Abschnittsübersicht

    • Use PyAgrum to load the Sachs BN
      • init
        import pyAgrum as gum
        import pyAgrum.lib.notebook as gnb
        import pyAgrum.lib.bn_vs_bn as bnvsbn
      • example
        bnTheo=gum.loadBN('sachs.xdsl')
        EGTheo=gum.EssentialGraph(bnTheo)
        gnb.sideBySide(bnTheo,EGTheo)

    • generate several datasets from the Sachs network, for instance 5 datasets for each of the sizes = 50, 500, 1000, 5000
      • example
        gum.generateSample(bnTheo, 500, "sample_sachs_500_1.csv",True)
          • for each dataset, you will be able to run at least two algorithms provided by pyAgrum
            • .Greedy Hill Climbing, which is a score-based algorithm that returns one DAG
              learner=gum.BNLearner("sample_sachs_500_1.csv",bnTheo) #using bn as template for variables
              learner.useGreedyHillClimbing()
              learner.useScoreAIC() # or useScoreBIC, useScoreBDeu
              bnApp=learner.learnBN()
              print("Learned in {0}ms".format(1000*learner.currentTime()))
              EGApp=gum.EssentialGraph(bnApp)
              gnb.sideBySide(bnApp,EGApp)
            • MIIC, which is a recent constraint-based algorithm that returns one essential grap
              learner2=gum.BNLearner("sample_sachs_500_1.csv",bnTheo) #using bn as template for variables
              learner2.useMIIC()
              learner2.useNoCorrection()
              EGApp=learner2.learnEssentialGraph()
              print("Learned in {0}ms".format(1000*learner2.currentTime()))
              gnb.sideBySide(EGTheo,EGApp)

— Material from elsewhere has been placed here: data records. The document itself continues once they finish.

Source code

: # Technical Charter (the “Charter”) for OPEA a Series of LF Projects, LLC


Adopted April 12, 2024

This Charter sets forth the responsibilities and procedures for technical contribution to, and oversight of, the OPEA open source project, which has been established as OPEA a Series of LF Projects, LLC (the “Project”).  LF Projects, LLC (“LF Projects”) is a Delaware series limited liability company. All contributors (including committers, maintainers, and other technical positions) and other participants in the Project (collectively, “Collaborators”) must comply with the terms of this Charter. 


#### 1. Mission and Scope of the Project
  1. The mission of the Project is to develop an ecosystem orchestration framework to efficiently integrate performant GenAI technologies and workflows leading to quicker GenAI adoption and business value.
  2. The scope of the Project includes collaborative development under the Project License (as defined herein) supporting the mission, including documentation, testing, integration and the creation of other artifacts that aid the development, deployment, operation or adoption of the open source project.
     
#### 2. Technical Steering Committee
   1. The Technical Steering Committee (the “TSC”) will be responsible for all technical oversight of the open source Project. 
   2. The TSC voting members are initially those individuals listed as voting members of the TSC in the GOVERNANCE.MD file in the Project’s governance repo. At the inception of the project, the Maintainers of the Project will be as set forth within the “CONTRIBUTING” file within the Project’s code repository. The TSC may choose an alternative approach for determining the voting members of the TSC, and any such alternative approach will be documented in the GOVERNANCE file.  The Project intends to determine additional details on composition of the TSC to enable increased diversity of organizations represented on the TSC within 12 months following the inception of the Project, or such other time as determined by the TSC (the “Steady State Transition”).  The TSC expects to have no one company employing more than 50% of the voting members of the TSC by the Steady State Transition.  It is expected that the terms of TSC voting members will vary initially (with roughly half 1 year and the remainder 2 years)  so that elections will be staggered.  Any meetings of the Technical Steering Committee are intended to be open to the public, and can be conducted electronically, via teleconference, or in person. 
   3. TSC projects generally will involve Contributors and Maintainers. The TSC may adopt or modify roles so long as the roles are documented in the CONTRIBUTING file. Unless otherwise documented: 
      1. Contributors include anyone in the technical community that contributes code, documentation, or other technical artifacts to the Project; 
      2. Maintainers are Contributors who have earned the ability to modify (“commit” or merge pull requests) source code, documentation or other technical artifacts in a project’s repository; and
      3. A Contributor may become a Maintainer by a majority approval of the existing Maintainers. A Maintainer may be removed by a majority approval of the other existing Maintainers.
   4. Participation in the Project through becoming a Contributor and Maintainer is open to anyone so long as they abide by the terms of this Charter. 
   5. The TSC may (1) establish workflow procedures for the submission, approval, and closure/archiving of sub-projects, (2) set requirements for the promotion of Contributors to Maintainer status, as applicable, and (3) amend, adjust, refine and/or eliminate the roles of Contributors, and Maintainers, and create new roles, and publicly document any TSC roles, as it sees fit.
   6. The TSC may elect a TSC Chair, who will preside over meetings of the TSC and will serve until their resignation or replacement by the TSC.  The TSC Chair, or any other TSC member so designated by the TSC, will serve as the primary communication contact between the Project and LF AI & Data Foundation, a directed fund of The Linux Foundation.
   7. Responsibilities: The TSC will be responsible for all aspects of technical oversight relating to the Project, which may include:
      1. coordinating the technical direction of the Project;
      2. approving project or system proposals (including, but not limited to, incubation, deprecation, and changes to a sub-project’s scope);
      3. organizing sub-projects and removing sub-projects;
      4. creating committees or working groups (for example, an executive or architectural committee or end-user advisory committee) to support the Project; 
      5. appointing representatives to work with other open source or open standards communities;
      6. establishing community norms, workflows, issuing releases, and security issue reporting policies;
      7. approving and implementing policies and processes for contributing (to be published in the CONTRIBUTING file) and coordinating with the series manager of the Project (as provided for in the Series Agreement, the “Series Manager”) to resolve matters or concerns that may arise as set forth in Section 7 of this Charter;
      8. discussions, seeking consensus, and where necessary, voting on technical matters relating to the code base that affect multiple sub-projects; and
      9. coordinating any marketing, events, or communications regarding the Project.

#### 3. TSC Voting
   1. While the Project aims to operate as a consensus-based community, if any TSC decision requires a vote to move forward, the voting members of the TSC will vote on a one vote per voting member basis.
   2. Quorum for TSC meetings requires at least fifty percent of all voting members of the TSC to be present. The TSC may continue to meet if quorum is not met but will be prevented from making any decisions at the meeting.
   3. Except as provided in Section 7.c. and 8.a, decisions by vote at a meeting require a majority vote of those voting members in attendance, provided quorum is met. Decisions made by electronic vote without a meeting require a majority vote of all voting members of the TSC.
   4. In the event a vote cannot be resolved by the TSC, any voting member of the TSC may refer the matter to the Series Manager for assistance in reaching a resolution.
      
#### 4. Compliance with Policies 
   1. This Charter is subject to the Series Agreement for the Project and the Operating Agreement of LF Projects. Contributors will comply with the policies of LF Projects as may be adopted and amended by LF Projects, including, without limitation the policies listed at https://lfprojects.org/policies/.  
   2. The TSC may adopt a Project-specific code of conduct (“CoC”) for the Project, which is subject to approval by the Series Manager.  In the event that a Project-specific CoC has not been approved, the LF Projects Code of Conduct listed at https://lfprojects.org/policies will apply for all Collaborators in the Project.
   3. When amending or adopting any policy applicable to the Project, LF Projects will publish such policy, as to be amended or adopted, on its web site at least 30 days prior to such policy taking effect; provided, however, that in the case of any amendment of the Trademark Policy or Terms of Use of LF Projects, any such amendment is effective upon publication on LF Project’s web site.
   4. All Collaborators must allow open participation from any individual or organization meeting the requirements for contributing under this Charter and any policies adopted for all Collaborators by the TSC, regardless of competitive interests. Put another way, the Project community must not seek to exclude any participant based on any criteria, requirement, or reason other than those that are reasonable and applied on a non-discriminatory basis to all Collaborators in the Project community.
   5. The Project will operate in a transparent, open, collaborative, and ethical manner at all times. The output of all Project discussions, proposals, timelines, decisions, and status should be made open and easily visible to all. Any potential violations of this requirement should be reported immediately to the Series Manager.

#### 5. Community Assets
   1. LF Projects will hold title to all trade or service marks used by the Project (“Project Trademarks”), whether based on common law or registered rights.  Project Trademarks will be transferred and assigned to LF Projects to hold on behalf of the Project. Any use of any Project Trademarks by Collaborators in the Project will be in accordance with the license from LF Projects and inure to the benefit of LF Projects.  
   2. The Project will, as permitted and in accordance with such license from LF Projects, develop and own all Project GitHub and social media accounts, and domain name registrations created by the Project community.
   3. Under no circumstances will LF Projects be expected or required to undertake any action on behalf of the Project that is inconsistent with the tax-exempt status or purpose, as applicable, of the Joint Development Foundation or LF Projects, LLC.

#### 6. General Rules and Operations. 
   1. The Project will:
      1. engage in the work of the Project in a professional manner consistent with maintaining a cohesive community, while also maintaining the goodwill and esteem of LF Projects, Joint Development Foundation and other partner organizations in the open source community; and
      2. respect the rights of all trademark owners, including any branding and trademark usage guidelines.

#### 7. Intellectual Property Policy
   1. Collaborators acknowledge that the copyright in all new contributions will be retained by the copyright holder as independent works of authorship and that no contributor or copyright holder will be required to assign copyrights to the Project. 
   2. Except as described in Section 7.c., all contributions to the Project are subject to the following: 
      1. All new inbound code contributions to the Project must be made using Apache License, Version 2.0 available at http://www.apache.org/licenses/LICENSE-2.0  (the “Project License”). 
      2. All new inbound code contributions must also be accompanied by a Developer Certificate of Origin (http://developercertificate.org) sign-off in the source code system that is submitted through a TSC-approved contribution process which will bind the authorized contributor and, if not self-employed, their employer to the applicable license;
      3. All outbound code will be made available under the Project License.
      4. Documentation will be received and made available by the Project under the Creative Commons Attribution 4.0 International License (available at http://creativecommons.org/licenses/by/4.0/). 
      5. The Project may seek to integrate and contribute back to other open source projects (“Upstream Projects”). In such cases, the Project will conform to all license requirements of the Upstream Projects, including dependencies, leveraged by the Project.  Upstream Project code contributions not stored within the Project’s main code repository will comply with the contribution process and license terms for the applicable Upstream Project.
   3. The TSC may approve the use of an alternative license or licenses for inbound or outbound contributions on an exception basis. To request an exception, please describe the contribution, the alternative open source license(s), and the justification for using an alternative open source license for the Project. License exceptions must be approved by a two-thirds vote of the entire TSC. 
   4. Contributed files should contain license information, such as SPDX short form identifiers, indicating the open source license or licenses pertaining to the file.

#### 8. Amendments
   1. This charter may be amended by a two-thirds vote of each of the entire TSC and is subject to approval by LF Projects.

          • you can estimate the quality of the learnt model, by comparing its essential graph to the theoretical one
            • bncmp=bnvsbn.GraphicalBNComparator(bnApp,bnTheo)
              bncmp.hamming()
            • where the hamming function returns 2 values :
              • hamming : the Hamming distance between the skeletons
              • structural hamming : the Hamming distance between the corresponding essential graphs

          • questions :
            1. why are we repeating each experiment (for one data size) several times ?
            2. for one experiment, can you explain why it is "dangerous" to compare directly both DAGs ? and why comparing both essential graphs is meaningful ?
            3. plot the learning time and the structural Hamming distance with respect to the data size. What are your conclusions ?